Document images with source code:
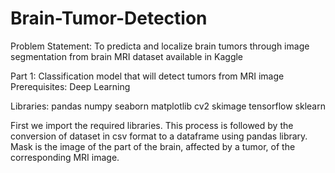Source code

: # Brain-Tumor-Detection

Problem Statement: To predicta and localize brain tumors through image segmentation from brain MRI dataset available in Kaggle

Part 1: Classification model that will detect tumors from MRI image
Prerequisites: Deep Learning

Libraries:
pandas
numpy
seaborn
matplotlib
cv2
skimage
tensorflow
sklearn

First we import the required libraries. This process is followed by the conversion of dataset in csv format to a dataframe using pandas library. Mask is the image of the part of the brain, affected by a tumor, of the corresponding MRI image.   
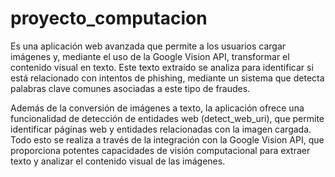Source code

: # proyecto_computacion
Es una aplicación web avanzada que permite a los usuarios cargar imágenes y, mediante el uso de la Google Vision API, transformar el contenido visual en texto. Este texto extraído se analiza para identificar si está relacionado con intentos de phishing, mediante un sistema que detecta palabras clave comunes asociadas a este tipo de fraudes.

Además de la conversión de imágenes a texto, la aplicación ofrece una funcionalidad de detección de entidades web (detect_web_uri), que permite identificar páginas web y entidades relacionadas con la imagen cargada. Todo esto se realiza a través de la integración con la Google Vision API, que proporciona potentes capacidades de visión computacional para extraer texto y analizar el contenido visual de las imágenes.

To do:
Write out each entry exactly as given, omitting any picture.

Task response:
Source code

: # Brain-Tumor-Detection

Problem Statement: To predicta and localize brain tumors through image segmentation from brain MRI dataset available in Kaggle

Part 1: Classification model that will detect tumors from MRI image
Prerequisites: Deep Learning

Libraries:
pandas
numpy
seaborn
matplotlib
cv2
skimage
tensorflow
sklearn

First we import the required libraries. This process is followed by the conversion of dataset in csv format to a dataframe using pandas library. Mask is the image of the part of the brain, affected by a tumor, of the corresponding MRI image.   
Source code

: # proyecto_computacion
Es una aplicación web avanzada que permite a los usuarios cargar imágenes y, mediante el uso de la Google Vision API, transformar el contenido visual en texto. Este texto extraído se analiza para identificar si está relacionado con intentos de phishing, mediante un sistema que detecta palabras clave comunes asociadas a este tipo de fraudes.

Además de la conversión de imágenes a texto, la aplicación ofrece una funcionalidad de detección de entidades web (detect_web_uri), que permite identificar páginas web y entidades relacionadas con la imagen cargada. Todo esto se realiza a través de la integración con la Google Vision API, que proporciona potentes capacidades de visión computacional para extraer texto y analizar el contenido visual de las imágenes.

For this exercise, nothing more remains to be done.